Muchas épocas de expresiones artísticas comodinas y de comportamientos sociales conservadores derivaron de la persecución social por parte de gobiernos autoritarios, pero en nuestra época, donde en términos legales la libertad de expresión es un derecho, de lo que se cuida cada uno (y cada vez más) es de no irritar con sus palabras (una foto o un meme) a un auditorio del que, a su vez, forma parte. Es como una tarde de luchas en la Arena Xochimilco en la que los luchadores pendejean al público y cada tanto alguien sale disparado de las gradas, se sube al ring y le pica el culo a un enmascarado. Solo que aquí cada vez es menos frecuente la catarsis. Incluso los que solo ríen son escarnecidos.
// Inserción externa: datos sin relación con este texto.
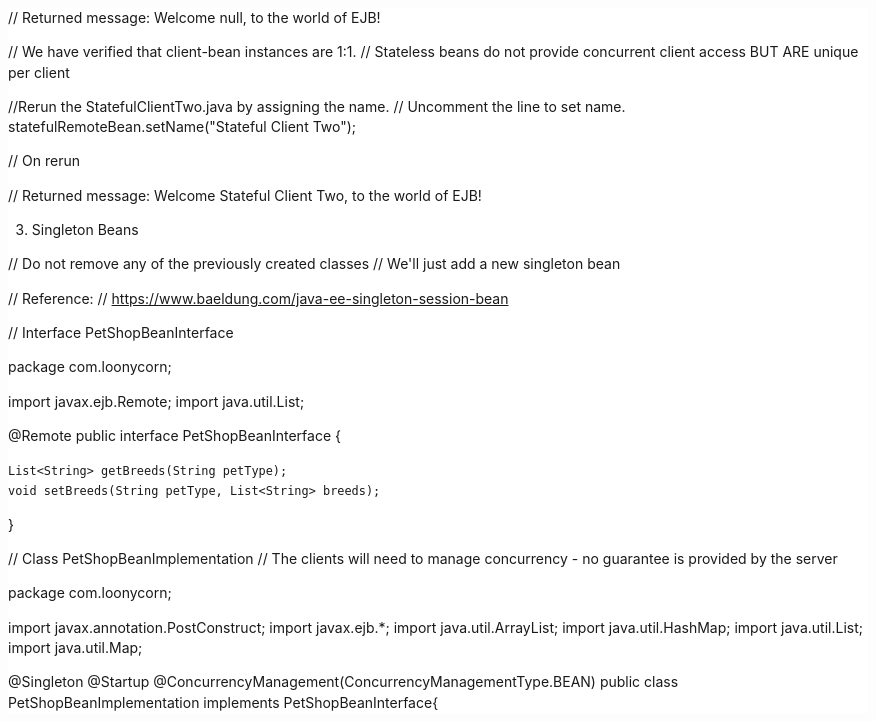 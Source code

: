 // Returned message: Welcome null, to the world of EJB!


// We have verified that client-bean instances are 1:1. 
// Stateless beans do not provide concurrent client access BUT ARE unique per client


//Rerun the StatefulClientTwo.java by assigning the name. 
// Uncomment the line to set name. 
		statefulRemoteBean.setName("Stateful Client Two");



// On rerun 

// Returned message: Welcome Stateful Client Two, to the world of EJB!





3. Singleton Beans

// Do not remove any of the previously created classes
// We'll just add a new singleton bean

// Reference:
// https://www.baeldung.com/java-ee-singleton-session-bean



// Interface PetShopBeanInterface

package com.loonycorn;

import javax.ejb.Remote;
import java.util.List;

@Remote
public interface PetShopBeanInterface {

    List<String> getBreeds(String petType);
    void setBreeds(String petType, List<String> breeds);
}





// Class PetShopBeanImplementation
// The clients will need to manage concurrency - no guarantee is provided by the server

package com.loonycorn;


import javax.annotation.PostConstruct;
import javax.ejb.*;
import java.util.ArrayList;
import java.util.HashMap;
import java.util.List;
import java.util.Map;


@Singleton
@Startup
@ConcurrencyManagement(ConcurrencyManagementType.BEAN)
public class PetShopBeanImplementation implements PetShopBeanInterface{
El dolor y la frugalidad social que vivimos durante dos años en la caverna anticovid nos acostumbraron a exigirles a los demás algo constantemente: «ponte el cubrebocas», «hazte para allá», «no puedes ver a nadie más si me ves a mí; me puedes contagiar», «vacúnate, chingada madre». Y probablemente lo más difícil que tengamos que enfrentar ahora será reconocer que, aunque una actitud social conservadora nos ha salvado como especie, solo el respeto y la tolerancia a la libertad de acción y discurso ajenas nos salvará como civilización.